> _Working data_:
──────
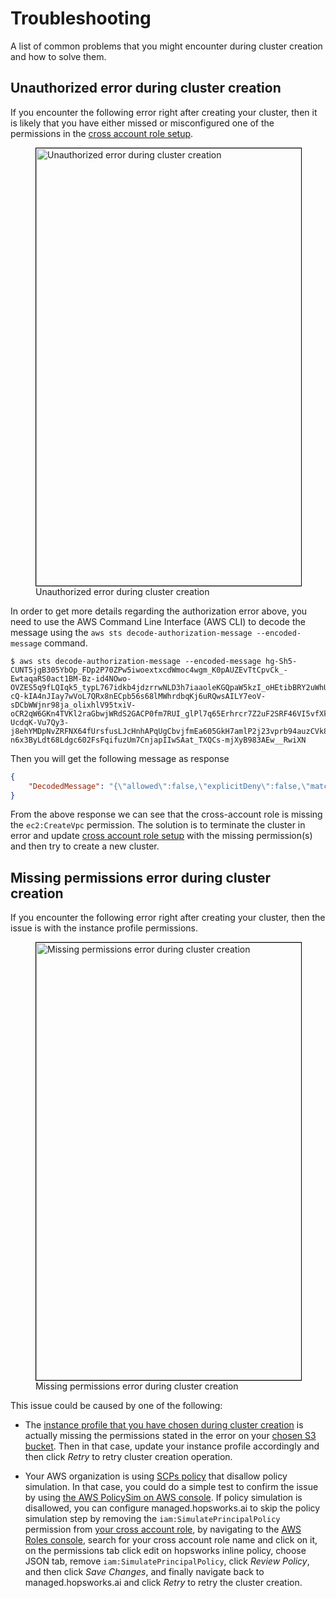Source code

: # Troubleshooting

A list of common problems that you might encounter during cluster creation and how to solve them. 

## Unauthorized error during cluster creation

If you encounter the following error right after creating your cluster, then it is likely that you have either missed or misconfigured one of the permissions in the [cross account role setup](../getting_started/#step-1-connecting-your-aws-account). 

<p align="center">
  <figure>
    <img style="border: 1px solid #000;width:700px" src="../../../assets/images/setup_installation/managed/aws/troubleshooting-unauthorized-error.png" alt="Unauthorized error during cluster creation">
    <figcaption>Unauthorized error during cluster creation</figcaption>
  </figure>
</p>

In order to get more details regarding the authorization error above, you need to use the AWS Command Line Interface (AWS CLI) to decode the message using the `aws sts decode-authorization-message --encoded-message` command.

```
$ aws sts decode-authorization-message --encoded-message hg-Sh5-CUNT5jgB305YbOp_FDp2P70ZPw5iwoextxcdWmoc4wgm_K0pAUZEvTtCpvCk_-EwtaqaRS0act1BM-Bz-id4NOwo-OVZES5q9fLQIqk5_typL767idkb4jdzrrwNLD3h7iaaoleKGQpaW5kzI_oHEtibBRY2uWhU07oiwDHOAwb-cQ-kIA4nJIay7wVoL7QRx8nECpb56s68lMWhrdbqKj6uRQwsAILY7eoV-sDCbWWjnr98ja_olixhlV95txiV-oCR2qW6GKn4TVKl2raGbwjWRdS2GACP0fm7RUI_glPl7q65Erhrcr7Z2uF2SRF46VI5vfXkjXxv58e0x6SSRmKXF397e4QpPM6RyopmgDa9sSWAbkBxC86O9b30l47GX9w98trc76jsfU-UcdqK-Vu7Qy3-j8ehYMDpNvZRFNX64fUrsfusLJcHnhAPqUgCbvjfmEa605GkH7amlP2j23vprb94auzCVk8rgVkrSrBMek6YlWA0nzXtSjq8mVAvFE-n6x3ByLdt68Ldgc602FsFqifuzUm7CnjapIIwSAat_TXQCs-mjXyB983AEw__RwiXN
```

Then you will get the following message as response 
```json
{
    "DecodedMessage": "{\"allowed\":false,\"explicitDeny\":false,\"matchedStatements\":{\"items\":[]},\"failures\":{\"items\":[]},\"context\":{\"principal\":{\"id\":\"AROA27VDEGQLGDB4JOSOI:1f708920-18a6-11ed-8dd4-f162dca8fc19\",\"arn\":\"arn:aws:sts::xxxxx:assumed-role/cross-acount-role/1f708920-18a6-11ed-8dd4-f162dca8fc19\"},\"action\":\"ec2:CreateVpc\",\"resource\":\"arn:aws:ec2:us-east-2:xxxxx:vpc/*\",\"conditions\":{\"items\":[{\"key\":\"aws:Region\",\"values\":{\"items\":[{\"value\":\"us-east-2\"}]}},{\"key\":\"aws:Service\",\"values\":{\"items\":[{\"value\":\"ec2\"}]}},{\"key\":\"aws:Resource\",\"values\":{\"items\":[{\"value\":\"vpc/*\"}]}},{\"key\":\"aws:Type\",\"values\":{\"items\":[{\"value\":\"vpc\"}]}},{\"key\":\"aws:Account\",\"values\":{\"items\":[{\"value\":\"xxxxxx\"}]}},{\"key\":\"ec2:VpcID\",\"values\":{\"items\":[{\"value\":\"*\"}]}},{\"key\":\"aws:ARN\",\"values\":{\"items\":[{\"value\":\"arn:aws:ec2:us-east-2:xxxx:vpc/*\"}]}}]}}}"
}
```

From the above response we can see that the cross-account role is missing the `ec2:CreateVpc` permission. The solution is to terminate the cluster in error and update [cross account role setup](../getting_started/#step-1-connecting-your-aws-account) with the missing permission(s) and then try to create a new cluster.

## Missing permissions error during cluster creation

If you encounter the following error right after creating your cluster, then the issue is with the instance profile permissions.  

<p align="center">
  <figure>
    <img style="border: 1px solid #000;width:700px" src="../../../assets/images/setup_installation/managed/aws/troubleshooting-missing-permissions-error.png" alt="Missing permissions error during cluster creation">
    <figcaption>Missing permissions error during cluster creation</figcaption>
  </figure>
</p>

This issue could be caused by one of the following:

* The [instance profile that you have chosen during cluster creation](../cluster_creation/#step-5-select-the-instance-profile) is actually missing the permissions stated in the error  on your [chosen S3 bucket](../cluster_creation/#step-2-setting-the-general-information). Then in that case, update your instance profile accordingly and then click *Retry* to retry cluster creation operation. 

* Your AWS organization is using [SCPs policy](https://docs.aws.amazon.com/organizations/latest/userguide/orgs_manage_policies_scps.html) that disallow policy simulation. In that case, you could do a simple test to confirm the issue by using [the AWS PolicySim on AWS console](https://docs.aws.amazon.com/IAM/latest/UserGuide/access_policies_testing-policies.html). If policy simulation is disallowed, you can configure managed.hopsworks.ai to skip the policy simulation step by removing the `iam:SimulatePrincipalPolicy` permission from [your cross account role](../getting_started/#step-1-connecting-your-aws-account), by navigating to the [AWS Roles console](https://us-east-1.console.aws.amazon.com/iamv2/home#/roles), search for your cross account role name and click on it, on the permissions tab click edit on hopsworks inline policy, choose JSON tab, remove `iam:SimulatePrincipalPolicy`, click *Review Policy*, and then click *Save Changes*, and finally navigate back to managed.hopsworks.ai and click *Retry* to retry the cluster creation.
──────
> _Work request_: Write only the number of lines above in which the word "encounter" is found.

> _Finished exercise_: 3